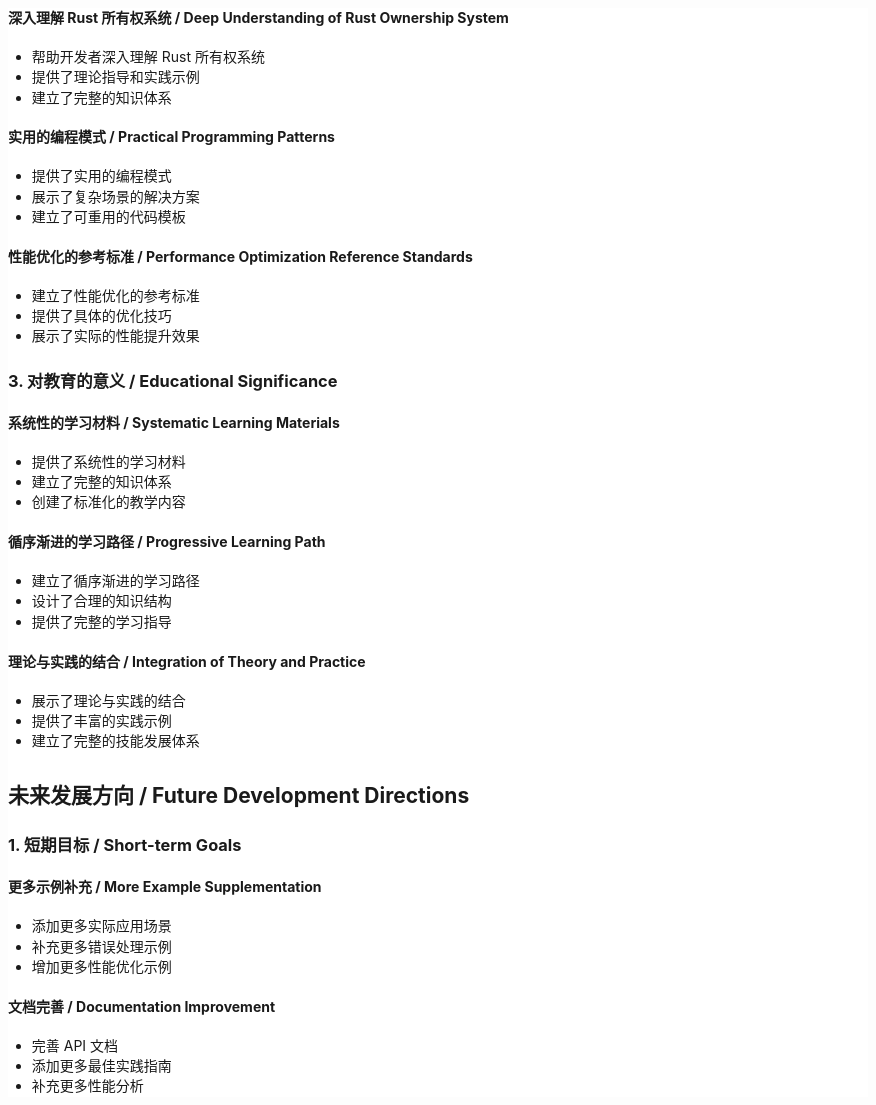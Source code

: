 #### 深入理解 Rust 所有权系统 / Deep Understanding of Rust Ownership System

- 帮助开发者深入理解 Rust 所有权系统
- 提供了理论指导和实践示例
- 建立了完整的知识体系

#### 实用的编程模式 / Practical Programming Patterns

- 提供了实用的编程模式
- 展示了复杂场景的解决方案
- 建立了可重用的代码模板

#### 性能优化的参考标准 / Performance Optimization Reference Standards

- 建立了性能优化的参考标准
- 提供了具体的优化技巧
- 展示了实际的性能提升效果

### 3. 对教育的意义 / Educational Significance

#### 系统性的学习材料 / Systematic Learning Materials

- 提供了系统性的学习材料
- 建立了完整的知识体系
- 创建了标准化的教学内容

#### 循序渐进的学习路径 / Progressive Learning Path

- 建立了循序渐进的学习路径
- 设计了合理的知识结构
- 提供了完整的学习指导

#### 理论与实践的结合 / Integration of Theory and Practice

- 展示了理论与实践的结合
- 提供了丰富的实践示例
- 建立了完整的技能发展体系

## 未来发展方向 / Future Development Directions

### 1. 短期目标 / Short-term Goals

#### 更多示例补充 / More Example Supplementation

- 添加更多实际应用场景
- 补充更多错误处理示例
- 增加更多性能优化示例

#### 文档完善 / Documentation Improvement

- 完善 API 文档
- 添加更多最佳实践指南
- 补充更多性能分析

■ ■ ■ ■

Within the material above, show every line that includes "所有权系统".

> Exercise result:
: #### 深入理解 Rust 所有权系统 / Deep Understanding of Rust Ownership System
- 帮助开发者深入理解 Rust 所有权系统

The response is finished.